> [EXERCISE AIM]:
If a line in the entries below includes "servicio", pick it out and copy it.
____
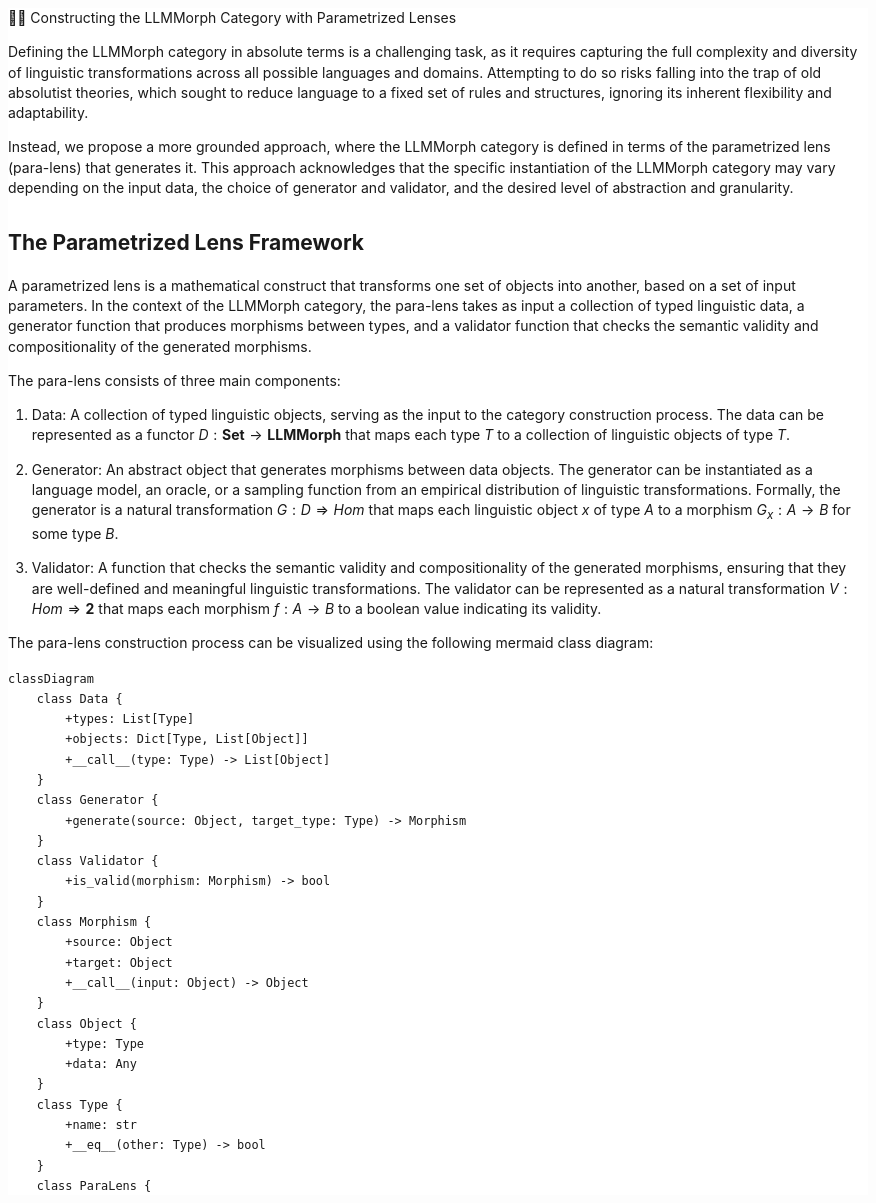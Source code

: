 🌿💡 Constructing the LLMMorph Category with Parametrized Lenses

Defining the LLMMorph category in absolute terms is a challenging task, as it requires capturing the full complexity and diversity of linguistic transformations across all possible languages and domains. Attempting to do so risks falling into the trap of old absolutist theories, which sought to reduce language to a fixed set of rules and structures, ignoring its inherent flexibility and adaptability.

Instead, we propose a more grounded approach, where the LLMMorph category is defined in terms of the parametrized lens (para-lens) that generates it. This approach acknowledges that the specific instantiation of the LLMMorph category may vary depending on the input data, the choice of generator and validator, and the desired level of abstraction and granularity.

## The Parametrized Lens Framework

A parametrized lens is a mathematical construct that transforms one set of objects into another, based on a set of input parameters. In the context of the LLMMorph category, the para-lens takes as input a collection of typed linguistic data, a generator function that produces morphisms between types, and a validator function that checks the semantic validity and compositionality of the generated morphisms.

The para-lens consists of three main components:

1. Data: A collection of typed linguistic objects, serving as the input to the category construction process. The data can be represented as a functor $D: \mathbf{Set} \to \mathbf{LLMMorph}$ that maps each type $T$ to a collection of linguistic objects of type $T$.

2. Generator: An abstract object that generates morphisms between data objects. The generator can be instantiated as a language model, an oracle, or a sampling function from an empirical distribution of linguistic transformations. Formally, the generator is a natural transformation $G: D \Rightarrow Hom$ that maps each linguistic object $x$ of type $A$ to a morphism $G_x: A \to B$ for some type $B$.

3. Validator: A function that checks the semantic validity and compositionality of the generated morphisms, ensuring that they are well-defined and meaningful linguistic transformations. The validator can be represented as a natural transformation $V: Hom \Rightarrow \mathbf{2}$ that maps each morphism $f: A \to B$ to a boolean value indicating its validity.

The para-lens construction process can be visualized using the following mermaid class diagram:

```mermaid
classDiagram
    class Data {
        +types: List[Type]
        +objects: Dict[Type, List[Object]]
        +__call__(type: Type) -> List[Object]
    }
    class Generator {
        +generate(source: Object, target_type: Type) -> Morphism
    }
    class Validator {
        +is_valid(morphism: Morphism) -> bool
    }
    class Morphism {
        +source: Object
        +target: Object
        +__call__(input: Object) -> Object
    }
    class Object {
        +type: Type
        +data: Any
    }
    class Type {
        +name: str
        +__eq__(other: Type) -> bool
    }
    class ParaLens {
```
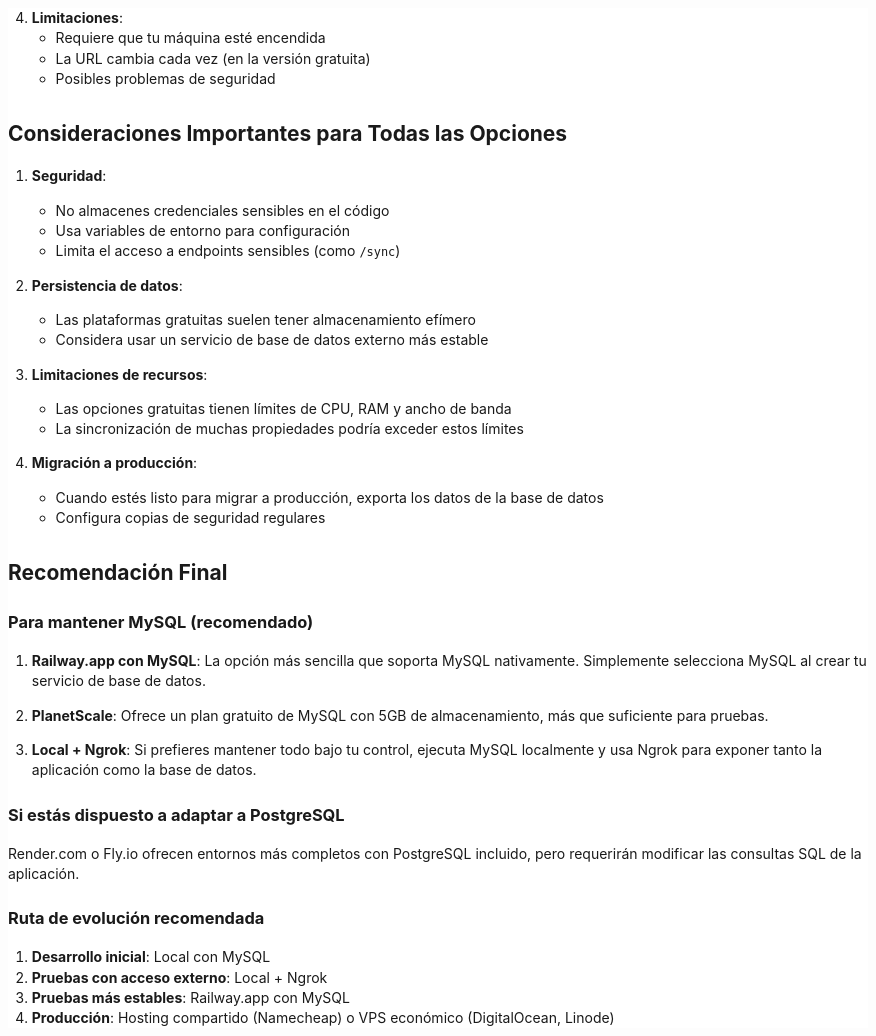 4. **Limitaciones**:
   - Requiere que tu máquina esté encendida
   - La URL cambia cada vez (en la versión gratuita)
   - Posibles problemas de seguridad

## Consideraciones Importantes para Todas las Opciones

1. **Seguridad**:
   - No almacenes credenciales sensibles en el código
   - Usa variables de entorno para configuración
   - Limita el acceso a endpoints sensibles (como `/sync`)

2. **Persistencia de datos**:
   - Las plataformas gratuitas suelen tener almacenamiento efímero
   - Considera usar un servicio de base de datos externo más estable

3. **Limitaciones de recursos**:
   - Las opciones gratuitas tienen límites de CPU, RAM y ancho de banda
   - La sincronización de muchas propiedades podría exceder estos límites

4. **Migración a producción**:
   - Cuando estés listo para migrar a producción, exporta los datos de la base de datos
   - Configura copias de seguridad regulares

## Recomendación Final

### Para mantener MySQL (recomendado)

1. **Railway.app con MySQL**: La opción más sencilla que soporta MySQL nativamente. Simplemente selecciona MySQL al crear tu servicio de base de datos.

2. **PlanetScale**: Ofrece un plan gratuito de MySQL con 5GB de almacenamiento, más que suficiente para pruebas.

3. **Local + Ngrok**: Si prefieres mantener todo bajo tu control, ejecuta MySQL localmente y usa Ngrok para exponer tanto la aplicación como la base de datos.

### Si estás dispuesto a adaptar a PostgreSQL

Render.com o Fly.io ofrecen entornos más completos con PostgreSQL incluido, pero requerirán modificar las consultas SQL de la aplicación.

### Ruta de evolución recomendada

1. **Desarrollo inicial**: Local con MySQL
2. **Pruebas con acceso externo**: Local + Ngrok
3. **Pruebas más estables**: Railway.app con MySQL
4. **Producción**: Hosting compartido (Namecheap) o VPS económico (DigitalOcean, Linode)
____
> [ANSWER SPACE]:
   - Considera usar un servicio de base de datos externo más estable
1. **Railway.app con MySQL**: La opción más sencilla que soporta MySQL nativamente. Simplemente selecciona MySQL al crear tu servicio de base de datos.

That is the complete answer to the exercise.